→ REQUIREMENT: Start at the line holding "backlog. One of". Write out that line and each one after it to the end of the data, unchanged.
::::
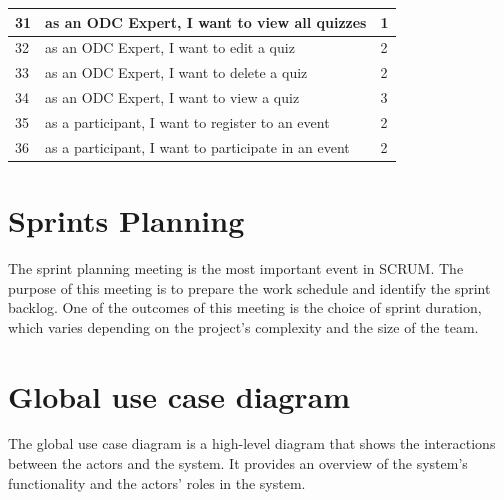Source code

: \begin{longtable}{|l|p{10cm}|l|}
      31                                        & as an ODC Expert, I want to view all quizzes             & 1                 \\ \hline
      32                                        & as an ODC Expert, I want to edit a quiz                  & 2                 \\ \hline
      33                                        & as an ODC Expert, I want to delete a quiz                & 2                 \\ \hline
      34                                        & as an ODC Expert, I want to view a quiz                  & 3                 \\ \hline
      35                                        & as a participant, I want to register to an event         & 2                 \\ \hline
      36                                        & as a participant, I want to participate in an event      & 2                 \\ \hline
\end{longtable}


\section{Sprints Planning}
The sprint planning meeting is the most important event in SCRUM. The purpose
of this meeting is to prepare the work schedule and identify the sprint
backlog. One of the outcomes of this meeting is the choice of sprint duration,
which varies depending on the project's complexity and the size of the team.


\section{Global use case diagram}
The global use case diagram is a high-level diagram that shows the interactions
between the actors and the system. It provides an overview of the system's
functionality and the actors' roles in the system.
::::
→ ANSWER BOX:
backlog. One of the outcomes of this meeting is the choice of sprint duration,
which varies depending on the project's complexity and the size of the team.


\section{Global use case diagram}
The global use case diagram is a high-level diagram that shows the interactions
between the actors and the system. It provides an overview of the system's
functionality and the actors' roles in the system.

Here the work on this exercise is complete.